[Source records]
────────────────────

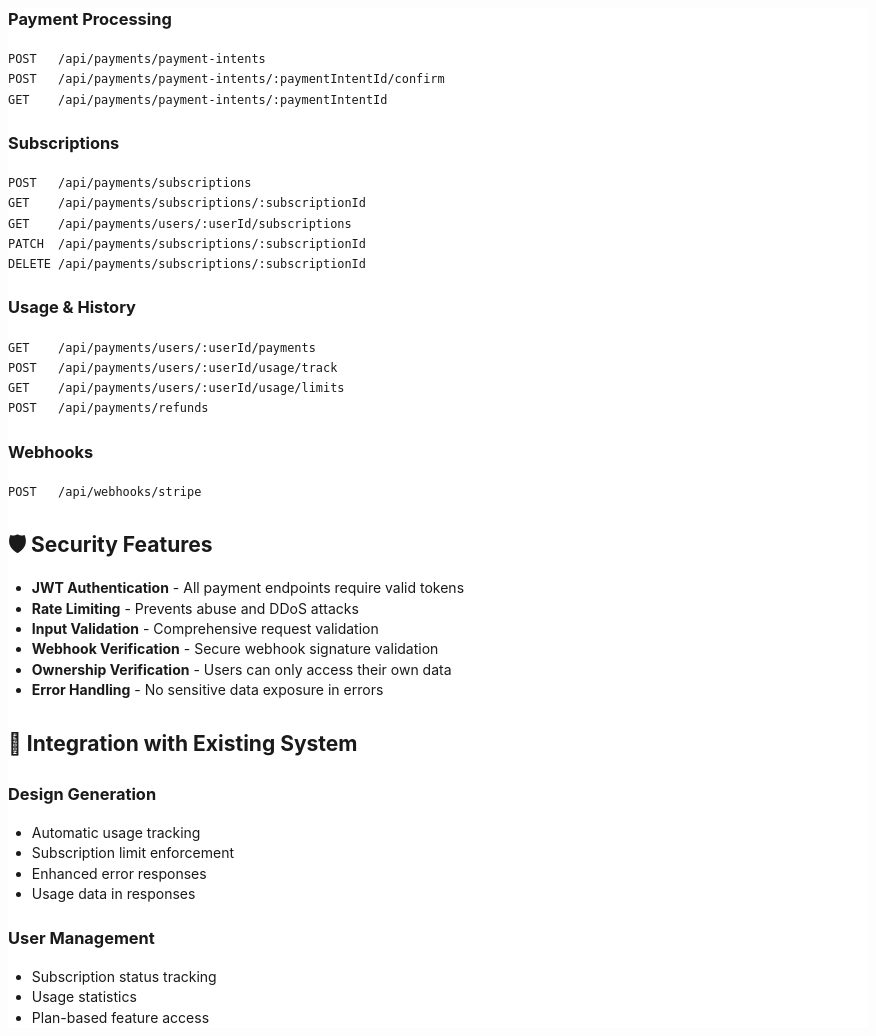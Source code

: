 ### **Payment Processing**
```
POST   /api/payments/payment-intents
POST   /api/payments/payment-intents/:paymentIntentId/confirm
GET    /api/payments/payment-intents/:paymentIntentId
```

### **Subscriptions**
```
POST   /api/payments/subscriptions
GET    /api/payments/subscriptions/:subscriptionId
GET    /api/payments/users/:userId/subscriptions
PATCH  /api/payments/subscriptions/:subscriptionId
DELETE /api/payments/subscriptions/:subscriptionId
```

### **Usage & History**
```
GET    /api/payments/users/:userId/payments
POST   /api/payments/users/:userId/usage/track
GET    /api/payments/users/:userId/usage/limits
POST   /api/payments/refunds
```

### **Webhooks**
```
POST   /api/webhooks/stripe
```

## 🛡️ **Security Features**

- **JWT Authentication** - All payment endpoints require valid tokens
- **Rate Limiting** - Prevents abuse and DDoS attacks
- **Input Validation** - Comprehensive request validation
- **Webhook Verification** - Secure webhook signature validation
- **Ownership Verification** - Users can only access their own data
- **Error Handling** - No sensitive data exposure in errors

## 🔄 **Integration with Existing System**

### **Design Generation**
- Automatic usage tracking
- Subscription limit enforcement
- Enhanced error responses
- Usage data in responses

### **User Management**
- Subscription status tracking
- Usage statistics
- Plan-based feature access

────────────────────

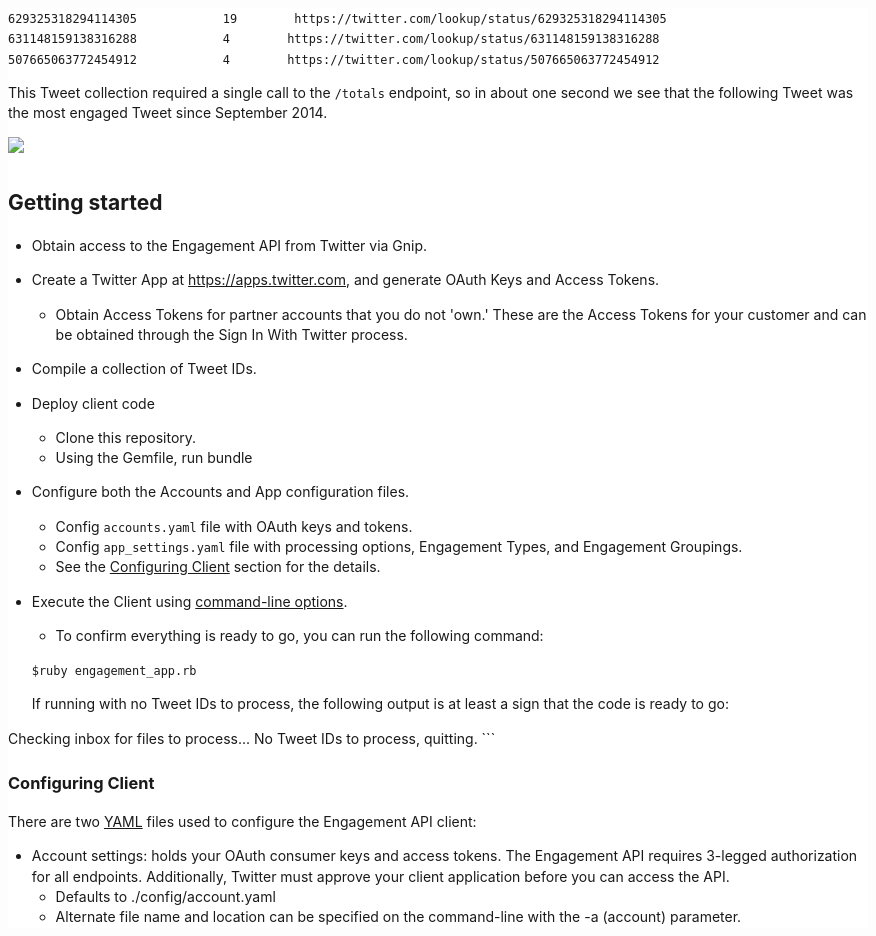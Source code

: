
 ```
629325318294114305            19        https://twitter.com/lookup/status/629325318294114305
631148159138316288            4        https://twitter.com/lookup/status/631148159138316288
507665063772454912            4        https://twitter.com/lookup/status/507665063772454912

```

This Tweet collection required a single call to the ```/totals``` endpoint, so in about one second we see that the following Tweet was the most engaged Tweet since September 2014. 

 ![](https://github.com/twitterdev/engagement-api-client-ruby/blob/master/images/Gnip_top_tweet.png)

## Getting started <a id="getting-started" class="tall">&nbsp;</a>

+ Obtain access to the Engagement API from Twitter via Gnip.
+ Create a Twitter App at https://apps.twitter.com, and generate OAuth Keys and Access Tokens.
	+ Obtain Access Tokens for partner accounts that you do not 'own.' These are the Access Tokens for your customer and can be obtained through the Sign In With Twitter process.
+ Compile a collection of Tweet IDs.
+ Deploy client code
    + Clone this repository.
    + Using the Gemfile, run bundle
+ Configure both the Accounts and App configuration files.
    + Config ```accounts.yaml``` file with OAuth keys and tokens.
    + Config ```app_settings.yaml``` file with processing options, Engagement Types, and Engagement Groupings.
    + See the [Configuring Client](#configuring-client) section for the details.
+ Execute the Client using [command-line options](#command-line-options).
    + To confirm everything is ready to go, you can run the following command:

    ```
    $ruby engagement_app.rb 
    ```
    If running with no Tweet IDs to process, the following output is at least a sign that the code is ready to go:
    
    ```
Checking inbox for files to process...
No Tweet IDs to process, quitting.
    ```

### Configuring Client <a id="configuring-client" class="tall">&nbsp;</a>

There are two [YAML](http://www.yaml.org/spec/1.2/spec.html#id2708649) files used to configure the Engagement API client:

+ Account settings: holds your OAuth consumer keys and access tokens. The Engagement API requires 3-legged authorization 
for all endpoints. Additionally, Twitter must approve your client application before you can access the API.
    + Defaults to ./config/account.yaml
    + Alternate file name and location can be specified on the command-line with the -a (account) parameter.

────────────────────

_TO DO_
Copy every line of the data that carries the word "lookup".

_ANSWER TO THIS TASK_
629325318294114305            19        https://twitter.com/lookup/status/629325318294114305
631148159138316288            4        https://twitter.com/lookup/status/631148159138316288
507665063772454912            4        https://twitter.com/lookup/status/507665063772454912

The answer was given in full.